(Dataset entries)
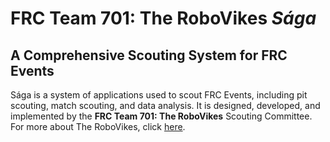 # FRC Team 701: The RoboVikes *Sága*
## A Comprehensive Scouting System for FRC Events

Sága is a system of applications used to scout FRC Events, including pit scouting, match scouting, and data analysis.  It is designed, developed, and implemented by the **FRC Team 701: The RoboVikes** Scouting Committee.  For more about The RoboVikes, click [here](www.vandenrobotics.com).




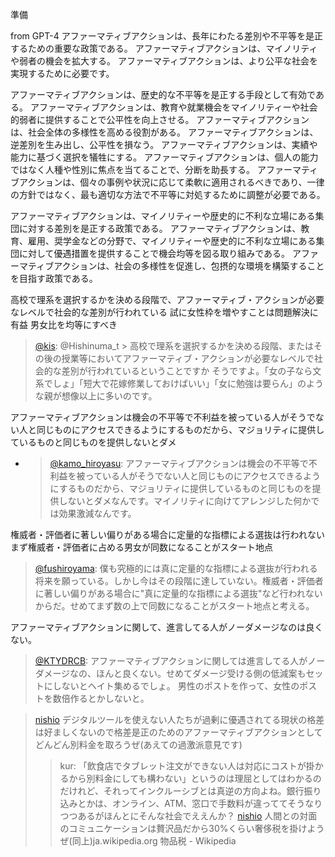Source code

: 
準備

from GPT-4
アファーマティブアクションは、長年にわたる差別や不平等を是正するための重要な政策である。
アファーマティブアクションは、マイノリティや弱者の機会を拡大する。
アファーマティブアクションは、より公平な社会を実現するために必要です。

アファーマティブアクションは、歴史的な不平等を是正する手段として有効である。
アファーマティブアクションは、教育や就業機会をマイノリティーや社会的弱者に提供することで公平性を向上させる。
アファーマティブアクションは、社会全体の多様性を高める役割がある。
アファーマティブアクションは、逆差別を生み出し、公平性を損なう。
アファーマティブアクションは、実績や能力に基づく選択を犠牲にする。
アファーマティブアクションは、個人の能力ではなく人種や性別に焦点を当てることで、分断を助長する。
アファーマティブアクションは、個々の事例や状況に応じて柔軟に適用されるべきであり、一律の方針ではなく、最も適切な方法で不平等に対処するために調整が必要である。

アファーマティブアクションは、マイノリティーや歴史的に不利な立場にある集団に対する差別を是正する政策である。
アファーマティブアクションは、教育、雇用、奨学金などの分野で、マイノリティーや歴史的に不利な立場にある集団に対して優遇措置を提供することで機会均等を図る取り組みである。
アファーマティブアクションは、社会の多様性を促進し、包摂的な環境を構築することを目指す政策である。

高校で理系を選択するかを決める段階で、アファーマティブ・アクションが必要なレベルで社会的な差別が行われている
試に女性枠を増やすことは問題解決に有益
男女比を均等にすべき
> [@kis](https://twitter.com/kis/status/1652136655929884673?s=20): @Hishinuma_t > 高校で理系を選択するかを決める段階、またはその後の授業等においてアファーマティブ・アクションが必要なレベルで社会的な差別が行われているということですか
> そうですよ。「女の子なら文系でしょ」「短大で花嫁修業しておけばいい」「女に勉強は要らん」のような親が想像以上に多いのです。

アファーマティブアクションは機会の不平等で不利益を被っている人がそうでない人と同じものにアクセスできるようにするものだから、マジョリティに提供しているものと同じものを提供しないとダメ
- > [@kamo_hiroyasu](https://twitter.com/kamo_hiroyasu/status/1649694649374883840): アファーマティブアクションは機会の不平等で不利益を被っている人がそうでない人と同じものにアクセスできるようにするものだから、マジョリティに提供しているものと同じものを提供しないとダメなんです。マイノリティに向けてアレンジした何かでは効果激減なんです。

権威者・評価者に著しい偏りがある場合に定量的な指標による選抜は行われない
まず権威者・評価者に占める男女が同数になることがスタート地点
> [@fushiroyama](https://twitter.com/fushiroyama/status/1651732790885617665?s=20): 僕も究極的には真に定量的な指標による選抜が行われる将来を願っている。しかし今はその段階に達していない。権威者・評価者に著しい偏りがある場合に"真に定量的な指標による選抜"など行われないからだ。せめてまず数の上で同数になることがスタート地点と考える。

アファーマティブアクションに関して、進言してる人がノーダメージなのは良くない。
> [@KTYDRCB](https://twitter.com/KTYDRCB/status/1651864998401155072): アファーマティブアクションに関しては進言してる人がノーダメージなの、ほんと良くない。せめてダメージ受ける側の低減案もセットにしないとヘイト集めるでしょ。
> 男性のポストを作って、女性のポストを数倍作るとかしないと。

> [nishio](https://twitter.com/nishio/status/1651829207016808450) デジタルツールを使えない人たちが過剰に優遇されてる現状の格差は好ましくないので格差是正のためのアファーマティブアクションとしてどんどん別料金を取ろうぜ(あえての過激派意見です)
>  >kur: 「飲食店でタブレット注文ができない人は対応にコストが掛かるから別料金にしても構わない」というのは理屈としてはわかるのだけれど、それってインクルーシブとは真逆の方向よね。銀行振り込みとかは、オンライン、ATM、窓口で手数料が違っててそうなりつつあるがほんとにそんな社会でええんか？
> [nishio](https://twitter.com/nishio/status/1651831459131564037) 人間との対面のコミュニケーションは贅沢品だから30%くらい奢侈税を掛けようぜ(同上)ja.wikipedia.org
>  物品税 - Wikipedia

Your task: Look through the entries above and count each line holding "アファーマティブアクションは機会の不平等で不利益を被っている人がそうでない人と同じものにアクセスできるようにするものだから"; report the count alone.

Answer section: 2